E insiste en el hecho
de ser «apóstol, no de parte de los hombres ni por mediación de hombre alguno,
sino por Jesucristo y Dios Padre, que le resucitó de entre los muertos» (Gal
1,1); Dios lo ha llamado desde el seno de su madre para anunciar el evangelio
entre los gentiles (cfr. Gal 1,15-16).
La
experiencia de los Doce apóstoles y el testimonio de Pablo nos interpelan
también a nosotros hoy. Nos invitan a verificar nuestras actitudes, a verificar
nuestras elecciones, nuestras decisiones, sobre la base de estos puntos firmes:
todo depende de una llamada gratuita de Dios; Dios nos elige también para servicios que a veces parecen sobrepasar
nuestras capacidades o no corresponder a nuestras expectativas; a la
llamada recibida como don gratuito es necesario responder gratuitamente.
Dice el
Concilio: «La vocación cristiana, por su
misma naturaleza, es también vocación al apostolado» (Decreto. Apostolicam
actuositatem [AA], 2). Se trata de una llamada que es común, «como común es la
dignidad de los miembros, que deriva de su regeneración en Cristo; común la
gracia de la filiación; común la llamada a la perfección: una sola salvación,
única la esperanza e indivisa la caridad» (LG, 32).
Es una
llamada que se refiere tanto a aquellos que han recibido el sacramento del
Orden, como a las personas consagradas, como a cada fiel laico, hombre o mujer,
es una llamada a todos. Tú, el tesoro que has recibido con tu vocación
cristiana, estás obligado a darlo: es la dinamicidad de la vocación, es la
dinamicidad de la vida. Es una llamada que capacita para desempeñar de forma
activa y creativa la propia tarea apostólica, en el seno de una Iglesia en la
que «hay variedad de ministerios, pero
unidad de misión.
A los
Apóstoles y a sus sucesores les confirió Cristo el encargo de enseñar, de
santificar y de regir en su mismo nombre y autoridad. Mas también los laicos:
todos vosotros; la mayoría de vosotros sois laicos. También los laicos, hechos
partícipes del ministerio sacerdotal, profético y real de Cristo, cumplen su
cometido en la misión de todo el pueblo de Dios en la Iglesia y en el mundo»
(AA, 2).
En este
cuadro, ¿cómo entiende el Concilio la colaboración del laicado con la
jerarquía? ¿Cómo lo entiende? ¿Se trata de una mera adaptación estratégica a
las nuevas situaciones que surgen? En absoluto, en absoluto: hay algo más, que
va más allá de las contingencias del momento y que mantiene su propio valor
también para nosotros. La Iglesia es
así, es apostólica.
En el marco
de la unidad de la misión, la diversidad de carismas y de ministerios no debe
dar lugar, dentro del cuerpo eclesial, a categorías privilegiadas: aquí no hay
una promoción, y cuando tú concibes la vida cristiana como una promoción, que
el que está encima manda a los otros porque ha logrado trepar, esto no es
cristianismo. Esto es paganismo puro.
La vocación cristiana no es una promoción para ir hacia arriba, ¡no! Es otra
cosa.
Y si hay una cosa grande se debe a que, aunque «algunos, por voluntad de
Cristo, han sido constituidos en un lugar quizá más importante, doctores,
dispensadores de los misterios y pastores para los demás, existe una auténtica
igualdad entre todos en cuanto a la dignidad y a la acción común a todos los
fieles en orden a la edificación del Cuerpo de Cristo» (LG, 32).

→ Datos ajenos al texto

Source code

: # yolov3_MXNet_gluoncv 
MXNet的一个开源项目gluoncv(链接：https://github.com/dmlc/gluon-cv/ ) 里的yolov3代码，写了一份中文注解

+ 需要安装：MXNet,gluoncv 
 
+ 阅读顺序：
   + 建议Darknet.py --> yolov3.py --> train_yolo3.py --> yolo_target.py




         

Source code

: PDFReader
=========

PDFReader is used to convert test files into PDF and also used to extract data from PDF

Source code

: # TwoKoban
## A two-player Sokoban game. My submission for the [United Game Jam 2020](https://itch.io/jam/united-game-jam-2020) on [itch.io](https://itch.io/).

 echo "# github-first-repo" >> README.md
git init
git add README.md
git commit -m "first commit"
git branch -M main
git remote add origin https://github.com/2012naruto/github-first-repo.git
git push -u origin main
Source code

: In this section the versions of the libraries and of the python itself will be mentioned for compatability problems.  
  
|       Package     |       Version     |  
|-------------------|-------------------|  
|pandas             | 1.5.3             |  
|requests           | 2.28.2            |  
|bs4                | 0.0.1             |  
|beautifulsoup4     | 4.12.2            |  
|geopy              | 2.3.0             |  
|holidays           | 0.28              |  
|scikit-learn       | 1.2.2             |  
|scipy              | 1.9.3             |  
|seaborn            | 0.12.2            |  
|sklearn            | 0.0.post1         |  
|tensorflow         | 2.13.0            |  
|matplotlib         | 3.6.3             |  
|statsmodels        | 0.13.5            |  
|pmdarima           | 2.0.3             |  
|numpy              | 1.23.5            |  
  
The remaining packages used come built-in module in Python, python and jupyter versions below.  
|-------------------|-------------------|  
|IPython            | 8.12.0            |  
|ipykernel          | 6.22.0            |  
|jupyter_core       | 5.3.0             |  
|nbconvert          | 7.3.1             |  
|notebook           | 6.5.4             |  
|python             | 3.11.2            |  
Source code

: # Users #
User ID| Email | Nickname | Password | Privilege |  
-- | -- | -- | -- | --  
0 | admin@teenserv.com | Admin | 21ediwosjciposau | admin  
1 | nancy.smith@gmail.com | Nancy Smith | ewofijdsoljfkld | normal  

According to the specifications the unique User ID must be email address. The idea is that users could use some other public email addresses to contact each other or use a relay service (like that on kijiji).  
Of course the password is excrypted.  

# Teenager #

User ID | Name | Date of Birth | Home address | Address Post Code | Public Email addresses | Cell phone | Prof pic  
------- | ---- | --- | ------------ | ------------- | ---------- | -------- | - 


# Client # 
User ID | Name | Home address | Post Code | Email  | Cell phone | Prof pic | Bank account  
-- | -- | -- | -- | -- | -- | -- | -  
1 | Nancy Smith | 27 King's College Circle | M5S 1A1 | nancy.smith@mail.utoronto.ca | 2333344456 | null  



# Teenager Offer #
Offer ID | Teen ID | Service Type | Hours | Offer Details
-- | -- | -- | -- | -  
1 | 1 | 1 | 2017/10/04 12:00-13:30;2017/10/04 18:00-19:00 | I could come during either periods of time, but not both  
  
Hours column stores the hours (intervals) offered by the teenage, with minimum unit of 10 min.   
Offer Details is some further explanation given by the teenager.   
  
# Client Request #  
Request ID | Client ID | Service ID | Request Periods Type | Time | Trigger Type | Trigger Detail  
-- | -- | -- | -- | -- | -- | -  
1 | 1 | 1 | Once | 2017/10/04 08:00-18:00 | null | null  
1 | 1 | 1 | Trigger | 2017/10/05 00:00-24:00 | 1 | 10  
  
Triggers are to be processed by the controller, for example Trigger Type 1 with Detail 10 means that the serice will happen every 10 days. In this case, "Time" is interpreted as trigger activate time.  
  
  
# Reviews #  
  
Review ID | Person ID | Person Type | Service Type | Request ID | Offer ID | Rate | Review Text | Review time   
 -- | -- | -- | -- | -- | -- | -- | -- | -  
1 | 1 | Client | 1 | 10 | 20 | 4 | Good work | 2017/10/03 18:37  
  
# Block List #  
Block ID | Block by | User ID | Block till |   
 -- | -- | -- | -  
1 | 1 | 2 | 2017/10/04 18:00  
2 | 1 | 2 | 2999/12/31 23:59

¿Quién tiene más dignidad en la Iglesia: ¿el
obispo, el sacerdote? No… todos somos cristianos al servicio de los demás. ¿Quién es más importante en la
Iglesia: ¿la monja o la persona común, bautizada, el niño, el obispo…? Todos
son iguales, somos iguales y cuando una de las partes se cree más importante
que los otros y levanta un poco la barbilla, se equivoca. Eso no es la vocación
de Jesús.
La vocación que Jesús da, a todos —también a aquellos que parecen
estar en lugares más altos—, es el servicio, servir a los otros, humillarte. Si
tú encuentras una persona que en la Iglesia tiene una vocación más alta y tú la
ves vanidosa, tú dirás: “Pobrecillo”; reza por él porque no ha entendido qué es
la vocación de Dios. La vocación de Dios
es adoración al Padre, amor a la comunidad y servicio. Esto es ser
apóstoles, este es el testimonio de los apóstoles.
La cuestión
de la igualdad en dignidad nos pide que reflexionemos sobre muchos aspectos de
nuestras relaciones, que son decisivas para la evangelización. Por ejemplo,
¿somos conscientes del hecho de que con nuestras palabras podemos dañar la
dignidad de las personas, arruinando así las relaciones dentro de la Iglesia?

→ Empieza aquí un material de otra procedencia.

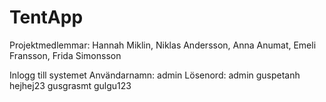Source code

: # TentApp
Projektmedlemmar: Hannah Miklin, Niklas Andersson, Anna Anumat, Emeli Fransson, Frida Simonsson


Inlogg till systemet
Användarnamn:   admin       Lösenord:   admin
                guspetanh               hejhej23
                gusgrasmt               gulgu123


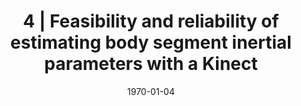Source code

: ---
title: " 4 | Feasibility and reliability of estimating body segment inertial parameters with a Kinect"
collection: publications
permalink: /publication/Ab-4
date: 1970-01-04
venue: 'Engineering'
citation: '<b>Kudzia P.</b> , Jackson E., and Dumas G,  Using mathematical models and vertical jumping to study the limits to human agility .<i> American Society of Biomechanics 41st Meeting </i>.  Boulder, Colorado, USA. <b>2017</b>'
---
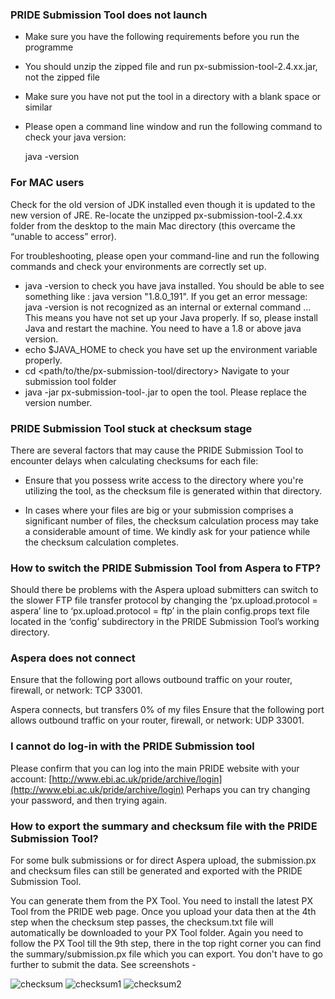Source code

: ### PRIDE Submission Tool does not launch

 - Make sure you have the following requirements before you run the programme 
 
 - You should unzip the zipped file and run px-submission-tool-2.4.xx.jar, not the zipped file
 
 - Make sure you have not put the tool in a directory with a blank space or similar
 
 - Please open a command line window and run the following command to check your java version:
 
 	java -version
 	
### For MAC users
 
 Check for the old version of JDK installed even though it is updated to the new version of JRE. Re-locate the unzipped px-submission-tool-2.4.xx folder from the desktop to the main Mac directory (this overcame the “unable to access” error).
  
 For troubleshooting, please open your command-line and run the following commands and check your environments are correctly set up.
 
  - java -version to check you have java installed. You should be able to see something like : java version "1.8.0_191". If you get an error message: java -version is not recognized as an internal or external command ... This means you have not set up your Java properly. If so, please install Java and restart the machine. You need to have a 1.8 or above java version.
  - echo $JAVA_HOME to check you have set up the environment variable properly.
  - cd <path/to/the/px-submission-tool/directory> Navigate to your submission tool folder
  - java -jar px-submission-tool-<version number>.jar to open the tool. Please replace the version number.


### PRIDE Submission Tool stuck at checksum stage

There are several factors that may cause the PRIDE Submission Tool to encounter delays when calculating checksums for each file:

- Ensure that you possess write access to the directory where you're utilizing the tool, as the checksum file is generated within that directory.

- In cases where your files are big or your submission comprises a significant number of files, the checksum calculation process may take a considerable amount of time. We kindly ask for your patience while the checksum calculation completes.


### How to switch the PRIDE Submission Tool from Aspera to FTP?

Should there be problems with the Aspera upload submitters can switch to the slower FTP file transfer protocol by changing the ‘px.upload.protocol = aspera’ line to ‘px.upload.protocol = ftp’ in the plain config.props text file located in the ‘config’ subdirectory in the PRIDE Submission Tool’s working directory.

### Aspera does not connect

Ensure that the following port allows outbound traffic on your router, firewall, or network: TCP 33001.

Aspera connects, but transfers 0% of my files
Ensure that the following port allows outbound traffic on your router, firewall, or network: UDP 33001.

### I cannot do log-in with the PRIDE Submission tool

Please confirm that you can log into the main PRIDE website with your account:
[http://www.ebi.ac.uk/pride/archive/login](http://www.ebi.ac.uk/pride/archive/login)
Perhaps you can try changing your password, and then trying again.

### How to export the summary and checksum file with the PRIDE Submission Tool?

For some bulk submissions or for direct Aspera upload, the submission.px and checksum files can still be generated and exported with the PRIDE Submission Tool.

You can generate them from the PX Tool. You need to install the latest PX Tool from the PRIDE web page. Once you upload your data then at the 4th step when the checksum step passes, the checksum.txt file will automatically be downloaded to your PX Tool folder. Again you need to follow the PX Tool till the 9th step, there in the top right corner you can find the summary/submission.px file which you can export. You don't have to go further to submit the data. See screenshots -


![checksum](../markdown/tooltroubleshooting/files/checksum.png)
![checksum1](../markdown/tooltroubleshooting/files/checksum1.png)
![checksum2](../markdown/tooltroubleshooting/files/checksum2.png)


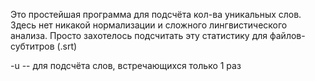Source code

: Это простейшая программа для подсчёта кол-ва уникальных слов. Здесь нет никакой нормализации и сложного лингвистического анализа. Просто захотелось подсчитать эту статистику для файлов-субтитров (.srt)

-u -- для подсчёта слов, встречающихся только 1 раз
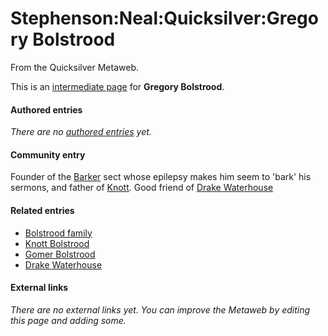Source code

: 
# Stephenson:Neal:Quicksilver:Gregory Bolstrood

From the Quicksilver Metaweb.

This is an [intermediate page](/metaweb-intermediate-page) for 
**Gregory Bolstrood**.


#### Authored entries


*There are no [authored entries](/metaweb-authored-entries) yet.*

#### Community entry


Founder of the [Barker](/stephenson-neal-quicksilver-barker) sect whose epilepsy makes him seem to 'bark' his sermons, and father of [Knott](/stephenson-neal-quicksilver-knott-bolstrood). Good friend of [Drake Waterhouse](/stephenson-neal-quicksilver-drake-waterhouse)

#### Related entries


* [Bolstrood family](/stephenson-neal-quicksilver-bolstrood-family)
* [Knott Bolstrood](/stephenson-neal-quicksilver-knott-bolstrood)
* [Gomer Bolstrood](/stephenson-neal-quicksilver-gomer-bolstrood)
* [Drake Waterhouse](/stephenson-neal-quicksilver-drake-waterhouse)



#### External links


*There are no external links yet. You can improve the Metaweb by editing this page and adding some.*
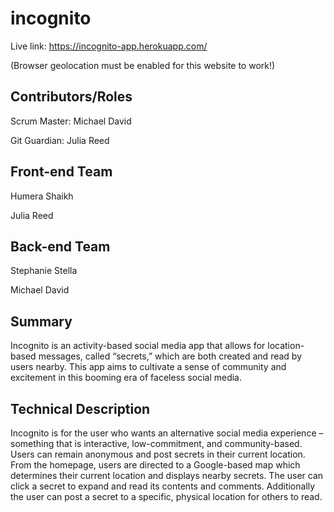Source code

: # incognito

Live link: https://incognito-app.herokuapp.com/

(Browser geolocation must be enabled for this website to work!)

## Contributors/Roles
Scrum Master: Michael David

Git Guardian: Julia Reed

## Front-end Team
Humera Shaikh

Julia Reed

## Back-end Team
Stephanie Stella

Michael David

## Summary
Incognito is an activity-based social media app that allows for location-based messages, called “secrets,” which are both created and read by users nearby.  This app aims to cultivate a sense of community and excitement in this booming era of faceless social media.

## Technical Description
Incognito is for the user who wants an alternative social media experience – something that is interactive, low-commitment, and community-based. Users can remain anonymous and post secrets in their current location. From the homepage, users are directed to a Google-based map which determines their current location and displays nearby secrets.  The user can click a secret to expand and read its contents and comments.  Additionally the user can post a secret to a specific, physical location for others to read.

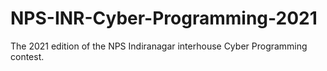 # NPS-INR-Cyber-Programming-2021
The 2021 edition of the NPS Indiranagar interhouse Cyber Programming contest.
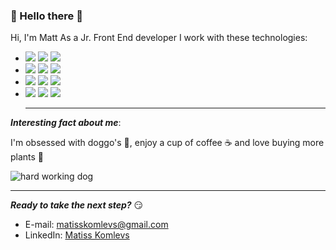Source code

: ### 👋 Hello there 👋

<!--
**Matt-478/Matt-478** is a ✨ _special_ ✨ repository because its `README.md` (this file) appears on your GitHub profile.
-->

Hi, I'm Matt
As a Jr. Front End developer I work with these technologies:
- <image src="https://img.shields.io/badge/HTML5-E34F26?style=for-the-badge&logo=html5&logoColor=white" />
  <image src="https://img.shields.io/badge/CSS3-1572B6?style=for-the-badge&logo=css3&logoColor=white" />
  <image src="https://img.shields.io/badge/JavaScript-C8C800?style=for-the-badge&logo=javascript&logoColor=white" />
- <image src="https://img.shields.io/badge/React-20232A?style=for-the-badge&logo=react&logoColor=white" />
  <image src="https://img.shields.io/badge/React_Router-CA4245?style=for-the-badge&logo=react-router&logoColor=white" />
  <image src="https://img.shields.io/badge/Redux-764ABC?style=for-the-badge&logo=redux&logoColor=white" />
- <image src="https://img.shields.io/badge/Node.js-43853D?style=for-the-badge&logo=node.js&logoColor=white" />
  <image src="https://img.shields.io/badge/Bootstrap-563D7C?style=for-the-badge&logo=bootstrap&logoColor=white" />
  <image src="https://img.shields.io/badge/npm-CB3837?style=for-the-badge&logo=npm&logoColor=white" />
- <image src="https://img.shields.io/badge/git-F05032?style=for-the-badge&logo=git&logoColor=white" />
  <image src="https://img.shields.io/badge/GitHub-181717?style=for-the-badge&logo=github&logoColor=white" />
  <image src="https://img.shields.io/badge/Vercel-000000?style=for-the-badge&logo=vercel&logoColor=white&color=blueviolet" />
  
  ---
  
***Interesting fact about me***:
<p> I'm obsessed with doggo's 🐶,
  enjoy a cup of coffee ☕️
  and love buying more plants 🌱 </p>

<p float="left">
  <img src="https://media.giphy.com/media/mCRJDo24UvJMA/giphy.gif" alt="hard working dog"/>
  <img src="https://media.giphy.com/media/2jMoweVLBUbLKx9Ty9/giphy.gif" alt=""dog enjoying a pupaccino/>
</p>

---

***Ready to take the next step?*** 😏
- E-mail: matisskomlevs@gmail.com
- LinkedIn: [Matiss Komlevs](https://www.linkedin.com/in/matīss-komļevs-20343020b/)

Mientras tratamos de dialogar con el mundo, ¿sabemos también dialogar entre
nosotros creyentes? ¿O en la parroquia uno va contra otro, uno habla mal del
otro para trepar más? ¿Sabemos escuchar
para comprender las razones del otro, o nos imponemos, quizá también con
palabras suaves? Escuchar, humillarse, estar al servicio de los otros: esto
es servir, esto es ser cristiano, esto es ser apóstol.
Queridos
hermanos y hermanas, no temamos plantearnos estas preguntas. Huyamos de la vanidad, de la vanidad de los puestos. Estas
palabras nos pueden ayudar a verificar la forma en la que vivimos nuestra
vocación bautismal, cómo vivimos nuestra forma de ser apóstoles en una Iglesia
apostólica, que está al servicio de los demás.